See this FAQ entry:
http://www.open-mpi.org/faq/?category=openfabrics#ib-xrc

-- YK

On 02-Aug-11 12:27 AM, Shamis, Pavel wrote:
> You may find some initial XRC tuning documentation here :
> 
> https://svn.open-mpi.org/trac/ompi/ticket/1260
> 
> Pavel (Pasha) Shamis
> ---
> Application Performance Tools Group
> Computer Science and Math Division
> Oak Ridge National Laboratory
> 
> 
> 
> 
> 
> 
> On Aug 1, 2011, at 11:41 AM, Yevgeny Kliteynik wrote:
> 
>> Hi,
>>
>> Please try running OMPI with XRC:
>>
>>   mpirun --mca btl openib... --mca btl_openib_receive_queues 
>> X,128,256,192,128:X,2048,256,128,32:X,12288,256,128,32:X,65536,256,128,32 ...
>>
>> XRC (eXtended Reliable Connection) decreases memory consumption
>> of Open MPI by decreasing number of QP per machine.
>>
>> I'm not entirely sure that XRC is supported on OMPI 1.4, but I'm
>> sure it is on later version of the 1.4 series (1.4.3).
>>
>> BTW, I do know that the command line is extremely user friendly
>> and completely intuitive... :-)
>> I'll have an XRC entry on the OMPI FAQ web page in a day or two,
>> and you can find more details about this issue.
>>
>> OMPI FAQ: hxxp://www.open-mpi.org/faq/?category=openfabrics
>>
>> -- YK
>>
>> On 28-Jul-11 7:53 AM, 吕慧伟 wrote:
>>> Dear all,
>>>
>>> I have encounted a problem concerns running large jobs on SMP cluster with 
>>> Open MPI 1.4.
>>> The application need all-to-all communication, each process send messages 
>>> to all other processes via MPI_Isend. It goes fine when running 256 
>>> processes, the problems occurs when process number>=512.
>>>
>>> The error message is:
>>>          mpirun -np 512 -machinefile machinefile.512 ./my_app
>>>          
>>> [gh30][[23246,1],311][connect/btl_openib_connect_oob.c:463:qp_create_one] 

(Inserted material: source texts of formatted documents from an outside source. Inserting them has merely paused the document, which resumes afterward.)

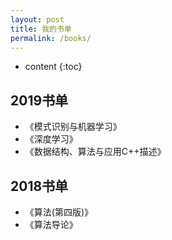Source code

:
 ```yaml
---
layout: post
title: 我的书单
permalink: /books/
---
```


* content
{:toc}


2019书单
-----------------------------------------------------------------

+ 《模式识别与机器学习》
+ 《深度学习》
+ 《数据结构、算法与应用C++描述》

2018书单
-----------------------------------------------------------------

+ 《算法(第四版)》
+ 《算法导论》

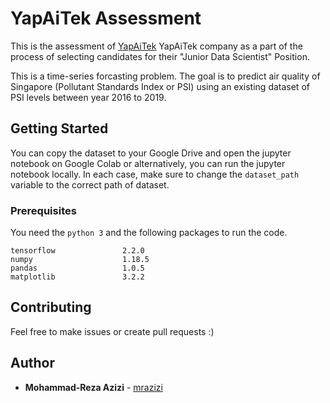 # YapAiTek Assessment

This is the assessment of [YapAiTek](http://www.yapaitek.com/) YapAiTek company as a part of the process of selecting candidates for their "Junior Data Scientist" Position.

This is a time-series forcasting problem. The goal is to predict air quality of Singapore (Pollutant Standards Index or PSI) using an existing dataset of PSI levels between year 2016 to 2019.

## Getting Started

You can copy the dataset to your Google Drive and open the jupyter notebook on Google Colab or alternatively, you can run the jupyter notebook locally. In each case, make sure to change the ``dataset_path`` variable to the correct path of dataset.

### Prerequisites

You need the ``python 3`` and the following packages to run the code.

```
tensorflow               2.2.0
numpy                    1.18.5
pandas                   1.0.5
matplotlib               3.2.2
```


## Contributing

Feel free to make issues or create pull requests :)


## Author

* **Mohammad-Reza Azizi** - [mrazizi](https://github.com/mrazizi)
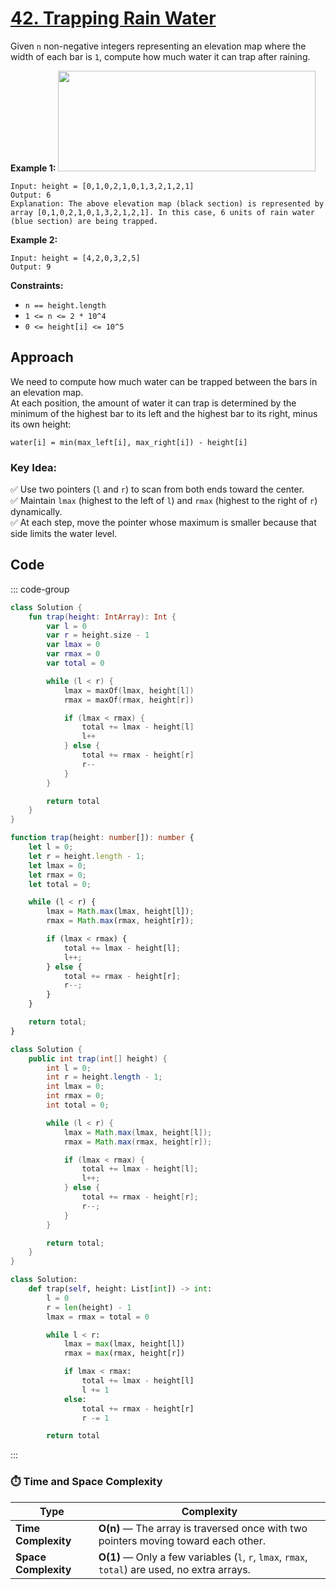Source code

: # [42. Trapping Rain Water](https://leetcode.com/problems/trapping-rain-water/description/?envType=study-plan-v2&envId=top-interview-150)

Given <code>n</code> non-negative integers representing an elevation map where the width of each bar is <code>1</code>, compute how much water it can trap after raining.

**Example 1:** 
<img src="https://assets.leetcode.com/uploads/2018/10/22/rainwatertrap.png" style="width: 412px; height: 161px;">

```
Input: height = [0,1,0,2,1,0,1,3,2,1,2,1]
Output: 6
Explanation: The above elevation map (black section) is represented by array [0,1,0,2,1,0,1,3,2,1,2,1]. In this case, 6 units of rain water (blue section) are being trapped.
```

**Example 2:** 

```
Input: height = [4,2,0,3,2,5]
Output: 9
```

**Constraints:** 

- <code>n == height.length</code>
- <code>1 <= n <= 2 * 10^4</code>
- <code>0 <= height[i] <= 10^5</code>

## Approach

We need to compute how much water can be trapped between the bars in an elevation map.  
At each position, the amount of water it can trap is determined by the minimum of the highest bar to its left and the highest bar to its right, minus its own height:

```
water[i] = min(max_left[i], max_right[i]) - height[i]
```

### Key Idea:
✅ Use two pointers (`l` and `r`) to scan from both ends toward the center.  
✅ Maintain `lmax` (highest to the left of `l`) and `rmax` (highest to the right of `r`) dynamically.  
✅ At each step, move the pointer whose maximum is smaller because that side limits the water level.

## Code

::: code-group

```kotlin [Kotlin]
class Solution {
    fun trap(height: IntArray): Int {
        var l = 0
        var r = height.size - 1
        var lmax = 0
        var rmax = 0
        var total = 0

        while (l < r) {
            lmax = maxOf(lmax, height[l])
            rmax = maxOf(rmax, height[r])

            if (lmax < rmax) {
                total += lmax - height[l]
                l++
            } else {
                total += rmax - height[r]
                r--
            }
        }

        return total
    }
}
```

```typescript [TypeScript]
function trap(height: number[]): number {
    let l = 0;
    let r = height.length - 1;
    let lmax = 0;
    let rmax = 0;
    let total = 0;

    while (l < r) {
        lmax = Math.max(lmax, height[l]);
        rmax = Math.max(rmax, height[r]);

        if (lmax < rmax) {
            total += lmax - height[l];
            l++;
        } else {
            total += rmax - height[r];
            r--;
        }
    }

    return total;
}
```

```java [Java]
class Solution {
    public int trap(int[] height) {
        int l = 0;
        int r = height.length - 1;
        int lmax = 0;
        int rmax = 0;
        int total = 0;

        while (l < r) {
            lmax = Math.max(lmax, height[l]);
            rmax = Math.max(rmax, height[r]);

            if (lmax < rmax) {
                total += lmax - height[l];
                l++;
            } else {
                total += rmax - height[r];
                r--;
            }
        }

        return total;
    }
}
```

```python [Python]
class Solution:
    def trap(self, height: List[int]) -> int:
        l = 0
        r = len(height) - 1
        lmax = rmax = total = 0

        while l < r:
            lmax = max(lmax, height[l])
            rmax = max(rmax, height[r])

            if lmax < rmax:
                total += lmax - height[l]
                l += 1
            else:
                total += rmax - height[r]
                r -= 1

        return total
```

:::

### ⏱️ Time and Space Complexity

| Type | Complexity |
|------|------------|
|  **Time Complexity** | **O(n)** — The array is traversed once with two pointers moving toward each other. |
|  **Space Complexity** | **O(1)** — Only a few variables (`l`, `r`, `lmax`, `rmax`, `total`) are used, no extra arrays. |
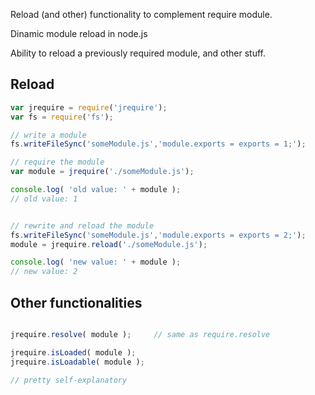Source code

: 
Reload (and other) functionality to complement require module.

Dinamic module reload in node.js

Ability to reload a previously required module, and other stuff.

Reload
---
```js
var jrequire = require('jrequire');
var fs = require('fs');

// write a module
fs.writeFileSync('someModule.js','module.exports = exports = 1;');

// require the module
var module = jrequire('./someModule.js');

console.log( 'old value: ' + module );
// old value: 1


// rewrite and reload the module
fs.writeFileSync('someModule.js','module.exports = exports = 2;');
module = jrequire.reload('./someModule.js');

console.log( 'new value: ' + module );
// new value: 2
```

Other functionalities
---
```js

jrequire.resolve( module ); 	// same as require.resolve

jrequire.isLoaded( module ); 
jrequire.isLoadable( module ); 

// pretty self-explanatory
```
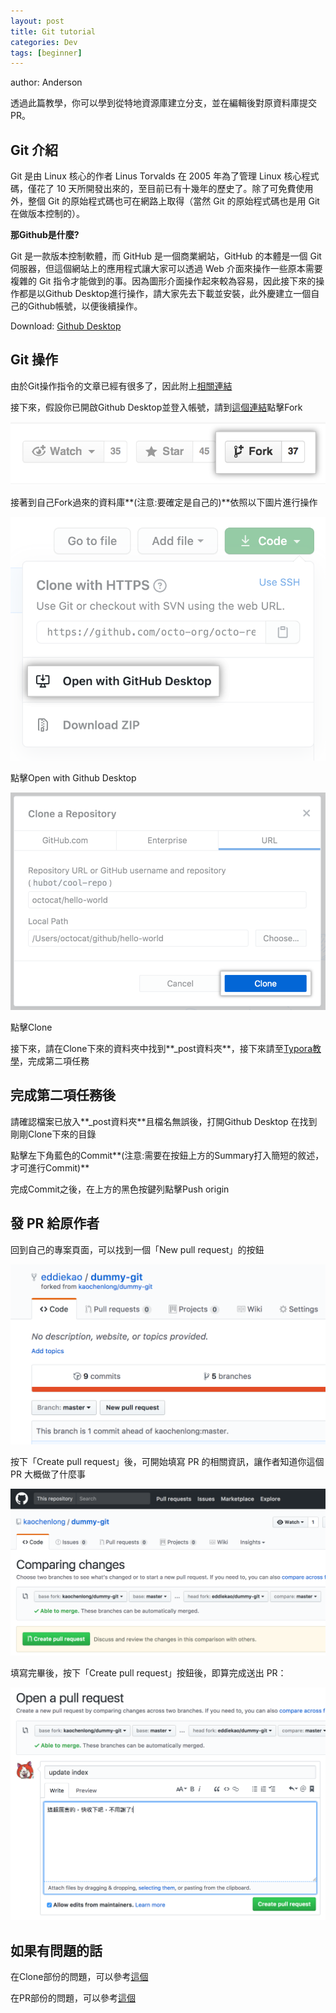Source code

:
 ```yaml
---
layout: post
title: Git tutorial
categories: Dev
tags: [beginner]
---
```


author: Anderson

透過此篇教學，你可以學到從特地資源庫建立分支，並在編輯後對原資料庫提交PR。

## Git 介紹

Git 是由 Linux 核心的作者 Linus Torvalds 在 2005 年為了管理 Linux 核心程式碼，僅花了 10 天所開發出來的，至目前已有十幾年的歷史了。除了可免費使用外，整個 Git 的原始程式碼也可在網路上取得（當然 Git 的原始程式碼也是用 Git 在做版本控制的）。

**那Github是什麼?**

Git 是一款版本控制軟體，而 GitHub 是一個商業網站，GitHub 的本體是一個 Git 伺服器，但這個網站上的應用程式讓大家可以透過 Web 介面來操作一些原本需要複雜的 Git 指令才能做到的事。因為圖形介面操作起來較為容易，因此接下來的操作都是以Github Desktop進行操作，請大家先去下載並安裝，此外慶建立一個自己的Github帳號，以便後續操作。

Download: [Github Desktop](https://desktop.github.com/)

<!-- more -->

## Git 操作

由於Git操作指令的文章已經有很多了，因此附上[相關連結](https://dzone.com/articles/top-20-git-commands-with-examples)

接下來，假設你已開啟Github Desktop並登入帳號，請到[這個連結](https://github.com/nycu-ee/nycu-ee.github.io)點擊Fork

![](/public/img/git-tutorial/fork.png)

接著到自己Fork過來的資料庫**(注意:要確定是自己的)**依照以下圖片進行操作

![](/public/img/git-tutorial/open-with-desktop.png)

點擊Open with Github Desktop

![](/public/img/git-tutorial/clone-button.png)

點擊Clone

接下來，請在Clone下來的資料夾中找到**_post資料夾**，接下來請至[Typora教學](https://nycu-ee.github.io/dev/2021/01/31/typora-tutorial/)，完成第二項任務

## 完成第二項任務後

請確認檔案已放入**_post資料夾**且檔名無誤後，打開Github Desktop 在找到剛剛Clone下來的目錄

點擊左下角藍色的Commit**(注意:需要在按鈕上方的Summary打入簡短的敘述，才可進行Commit)**

完成Commit之後，在上方的黑色按鍵列點擊Push origin

## 發 PR 給原作者

回到自己的專案頁面，可以找到一個「New pull request」的按鈕

![](/public/img/git-tutorial/pr1.png)

按下「Create pull request」後，可開始填寫 PR 的相關資訊，讓作者知道你這個 PR 大概做了什麼事

![](/public/img/git-tutorial/pr2.png)

填寫完畢後，按下「Create pull request」按鈕後，即算完成送出 PR：

![](/public/img/git-tutorial/pr3.png)

## 如果有問題的話

在Clone部份的問題，可以參考[這個](https://gitbook.tw/chapters/github/clone-repository.html)

在PR部份的問題，可以參考[這個](https://gitbook.tw/chapters/github/pull-request.html)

>>> error creating qp errno says Cannot allocate memory
>>>          ...
>>>          
>>> [gh26][[23246,1],106][connect/btl_openib_connect_oob.c:809:rml_recv_cb] 
>>> error in endpoint reply start connect
>>>          
>>> [gh26][[23246,1],117][connect/btl_openib_connect_oob.c:463:qp_create_one] 
>>> error creating qp errno says Cannot allocate memory
>>>          ...
>>>          mpirun has exited due to process rank 424 with PID 26841 on
>>>          node gh31 exiting without calling "finalize".
>>>
>>> Related post 
>>> (hxxp://www.open-mpi.org/community/lists/users/2009/07/9786.php) suggests 
>>> it may run out of HCA QP resources. So I checked my system configuration 
>>> with 'ibv_devinfo -v' and get: 'max_qp: 261056'. In my case, running with 
>>> 256 processes would be under the limit: 256^2 = 65536<  261056, but 512^2 = 
>>> 262144>  261056.
>>> My question is: how to increase the max_qp number of InfiniBand or how to 
>>> get around this problem in MPI?
>>>
>>> Thanks in advance for any help you may give!
>>>
>>> Huiwei Lv
>>> PhD Student at Institute of Computing Technology
>>>
>>> -------------------------
>>> p.s. The system informantion is provided below:
>>> $ ompi_info -v ompi full --parsable
>>> ompi:version:full:1.4
>>> ompi:version:svn:r22285
>>> ompi:version:release_date:Dec 08, 2009
>>> $ uname -a
>>> Linux gh26 2 . 6 . 18-128 . el5 #1 SMP Wed Jan 21 10:41:14 EST 2009 x86_64 
>>> x86_64 x86_64 GNU/Linux
>>> $ ulimit -l
>>> unlimited
>>> $ ibv_devinfo -v
>>> hca_id: mlx4_0
>>>          transport:                      InfiniBand (0)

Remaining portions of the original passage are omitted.